For comparison, we also demonstrate calculation of \(G_{+}\) using the clusterCrit package. Note that clusterCrit takes the data dat directly as an argument, while fasthplus takes an arbitrary dissimilarity matrix induced from the same data.

library(clusterCrit)
intCriteria(traj=dat, part=as.integer(l), crit='G_plus')
#> $g_plus
#> [1] 0.009110684

5.3 Developing intuition for true value of \(H_{+}\)

Here we demonstrate the behaviors of \(H_{+}\) and hpe() for two additional simulated datasets in the \(D,L\) formulation. We hope that this section provides some intuition for the true value of \(H_{+}\) in these scenarios, and how this value compares to the estimate given by hpe().
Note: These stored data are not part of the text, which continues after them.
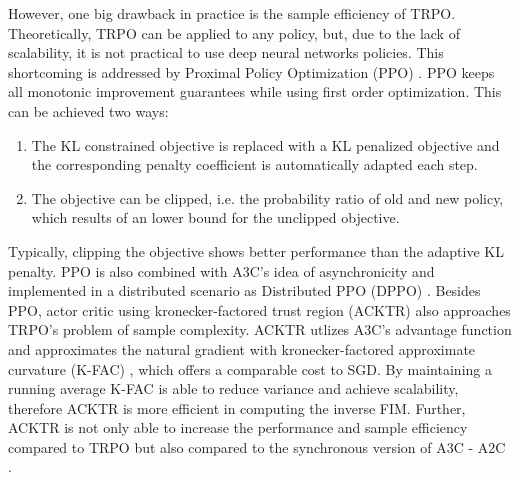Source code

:     However, one big drawback in practice is the sample efficiency of TRPO. 
    Theoretically, TRPO can be applied to any policy, but, due to the lack of scalability, it is not practical to use deep neural networks policies.
    This shortcoming is addressed by Proximal Policy Optimization (PPO) \cite{Schulman2017}.
    PPO keeps all monotonic improvement guarantees while using first order optimization. 
    This can be achieved two ways: 
    \begin{enumerate}
    	\item The KL constrained objective is replaced with a KL penalized objective and the corresponding penalty coefficient is automatically adapted each step. 
    	\item The objective can be clipped, i.e. the probability ratio of old and new policy, which results of an lower bound for the unclipped objective. 
    \end{enumerate}
    Typically, clipping the objective shows better performance than the adaptive KL penalty.
    PPO is also combined with A3C's idea of asynchronicity and implemented in a distributed scenario as Distributed PPO (DPPO) \cite{Heess2017}. 
    Besides PPO, actor critic using kronecker-factored trust region (ACKTR)\cite{Wu2017} also approaches TRPO's problem of sample complexity.
    ACKTR utlizes A3C's advantage function and approximates the natural gradient with kronecker-factored approximate curvature (K-FAC) \cite{Grosse2016} \cite{Martens2015}, which offers a comparable cost to SGD. 
    By maintaining a running average K-FAC is able to reduce variance and achieve scalability, therefore ACKTR is more efficient in computing the inverse FIM. 
    Further, ACKTR is not only able to increase the performance and sample efficiency compared to TRPO but also compared to the synchronous version of A3C - A2C \cite{Mnih2016}.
5.3.1 Example: Two highly similar clusters

We simulate \(n=1000\) observations from the same distribution. Each observation is randomly (with probability \(0.5\)) membership in one of two clusters. In this way, we explore how \(H_{+}\) ang \(G_{+}\) behave in the case where a cluster set \(L\) has not provided any more information than we might attain by chance.

n <- 1000
m <- 100
dat <- t(sapply(1:n, function(i) rnorm(n=m,mean=0,sd=1)))
d <- dist(dat)
pc <- prcomp(dat)$x[,1:2]
l <- round(runif(n=n))
cols <- ifelse(l==1,'#0000ff64','#ff000064')
plot(x=pc[,1],y=pc[,2],pch=16,col=cols,cex=0.7,xaxs = "i",yaxs = "i",xlab='PC1',ylab='PC2',xaxt='n',yaxt='n')
legend('topleft',legend=c(expression('Cl'[1]), expression('Cl'[2])), pch=c(21,21),
  col= c('blue','red'),cex=1.5, pt.bg=c('#0000ff64','#ff000064'),bty='n')
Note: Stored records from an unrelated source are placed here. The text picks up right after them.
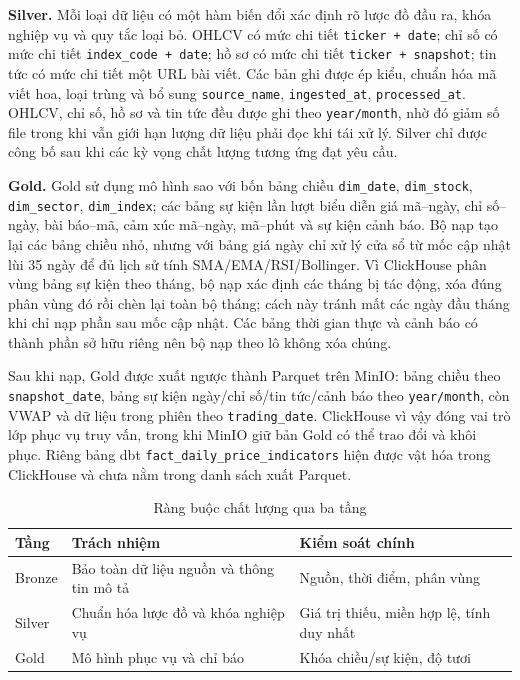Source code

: \documentclass[conference,a4paper]{IEEEtran}
\newcommand{\code}[1]{\texttt{#1}}
\begin{document}
\textbf{Silver.} Mỗi loại dữ liệu có một hàm biến đổi xác định rõ lược đồ đầu ra, khóa nghiệp vụ và quy tắc loại bỏ. OHLCV có mức chi tiết \code{ticker + date}; chỉ số có mức chi tiết \code{index\_code + date}; hồ sơ có mức chi tiết \code{ticker + snapshot}; tin tức có mức chi tiết một URL bài viết. Các bản ghi được ép kiểu, chuẩn hóa mã viết hoa, loại trùng và bổ sung \code{source\_name}, \code{ingested\_at}, \code{processed\_at}. OHLCV, chỉ số, hồ sơ và tin tức đều được ghi theo \code{year/month}, nhờ đó giảm số file trong khi vẫn giới hạn lượng dữ liệu phải đọc khi tái xử lý. Silver chỉ được công bố sau khi các kỳ vọng chất lượng tương ứng đạt yêu cầu.

\textbf{Gold.} Gold sử dụng mô hình sao với bốn bảng chiều \code{dim\_date}, \code{dim\_stock}, \code{dim\_sector}, \code{dim\_index}; các bảng sự kiện lần lượt biểu diễn giá mã--ngày, chỉ số--ngày, bài báo--mã, cảm xúc mã--ngày, mã--phút và sự kiện cảnh báo. Bộ nạp tạo lại các bảng chiều nhỏ, nhưng với bảng giá ngày chỉ xử lý cửa sổ từ mốc cập nhật lùi 35 ngày để đủ lịch sử tính SMA/EMA/RSI/Bollinger. Vì ClickHouse phân vùng bảng sự kiện theo tháng, bộ nạp xác định các tháng bị tác động, xóa đúng phân vùng đó rồi chèn lại toàn bộ tháng; cách này tránh mất các ngày đầu tháng khi chỉ nạp phần sau mốc cập nhật. Các bảng thời gian thực và cảnh báo có thành phần sở hữu riêng nên bộ nạp theo lô không xóa chúng.

Sau khi nạp, Gold được xuất ngược thành Parquet trên MinIO: bảng chiều theo \code{snapshot\_date}, bảng sự kiện ngày/chỉ số/tin tức/cảnh báo theo \code{year/month}, còn VWAP và dữ liệu trong phiên theo \code{trading\_date}. ClickHouse vì vậy đóng vai trò lớp phục vụ truy vấn, trong khi MinIO giữ bản Gold có thể trao đổi và khôi phục. Riêng bảng dbt \code{fact\_daily\_price\_indicators} hiện được vật hóa trong ClickHouse và chưa nằm trong danh sách xuất Parquet.

\begin{table}[t]
\caption{Ràng buộc chất lượng qua ba tầng}
\label{tab:layers}
\centering
\scriptsize
\begin{tabular}{p{1.0cm}p{2.7cm}p{3.3cm}}
\toprule
\textbf{Tầng} & \textbf{Trách nhiệm} & \textbf{Kiểm soát chính} \\
\midrule
Bronze & Bảo toàn dữ liệu nguồn và thông tin mô tả & Nguồn, thời điểm, phân vùng \\
Silver & Chuẩn hóa lược đồ và khóa nghiệp vụ & Giá trị thiếu, miền hợp lệ, tính duy nhất \\
Gold & Mô hình phục vụ và chỉ báo & Khóa chiều/sự kiện, độ tươi \\
\bottomrule
\end{tabular}
\end{table}
\end{document}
hpe(D=d,L=l) # D,L formulation
#> [1] 0.5017155
intCriteria(traj=dat,part=as.integer(l),crit='G_plus') #G+ value
#> $g_plus
#> [1] 0.25025
hpb(D=dat,L=l,r=30,t=30) # bootstrap
#> [1] 0.4991379

5.3.2 Example: Two distinct clusters

We simulate \(n=1000\) observations from the two distinct distributions. Each observation is assigned a cluster label corresponding to the distribution from which it was drawn. In this way, we explore how \(H_{+}\) and \(G_{+}\) behave in the case where a cluster set \(L\) gives more information that we might attain by chance

n <- 500
cl1 <- sapply(1:n, function(i) rnorm(n=m,mean=0.5,sd=1))
cl2 <- sapply(1:n, function(i) rnorm(n=m,mean=-0.5,sd=1))
dat <- t(cbind(cl1,cl2))
d <- dist(dat)
l <- c(rep(0,n),rep(1,n))
pc <- prcomp(dat)$x[,1:2]
cols <- ifelse(l==1,'#0000ff64','#ff000064')
plot(x=pc[,1],y=pc[,2],pch=16,col=cols,cex=0.7,xaxs = "i",yaxs = "i",xlab='PC1',ylab='PC2',xaxt='n',yaxt='n')
legend('top',legend=c(expression('Cl'[1]), expression('Cl'[2])), pch=c(21,21),
  col= c('blue','red'),cex=1.5, pt.bg=c('#0000ff64','#ff000064'),bty='n')

hpe(D=d,L=l,p=1001) # D,L formulation
#> [1] 0.01821355
hpb(D=dat,L=l,r=100,t=100) # bootstrap
#> [1] 0.01645384
intCriteria(traj=dat,part=as.integer(l),crit='G_plus')
#> $g_plus
#> [1] 0.008560663

References

Baker, Daniel N, Nathan Dyjack, Vladimir Braverman, Stephanie C Hicks, and Ben Langmead. 2021. “Fast and Memory-Efficient scRNA-Seq k-Means Clustering with Various Distances.” In Proceedings of the 12th ACM Conference on Bioinformatics, Computational Biology, and Health Informatics, 1–8.
Desgraupes, Bernard, and Maintainer Bernard Desgraupes. 2018. “Package ‘clusterCrit’.” R-Proj.
Leek, Jeffrey T. 2009. “The Tspair Package for Finding Top Scoring Pair Classifiers in r.” Bioinformatics 25 (9): 1203–4.
Magis, Andrew T, and Nathan D Price. 2012. “The Top-Scoring ‘n’algorithm: A Generalized Relative Expression Classification Method from Small Numbers of Biomolecules.” BMC Bioinformatics 13 (1): 1–11.
Rohlf, F James. 1974. “Methods of Comparing Classifications.” Annual Review of Ecology and Systematics 5 (1): 101–13.
Rousseeuw, Peter J. 1987. “Silhouettes: A Graphical Aid to the Interpretation and Validation of Cluster Analysis.” Journal of Computational and Applied Mathematics 20: 53–65.
Williams, William T, and Harold T Clifford. 1971. “On the Comparison of Two Classifications of the Same Set of Elements.” Taxon 20 (4): 519–22.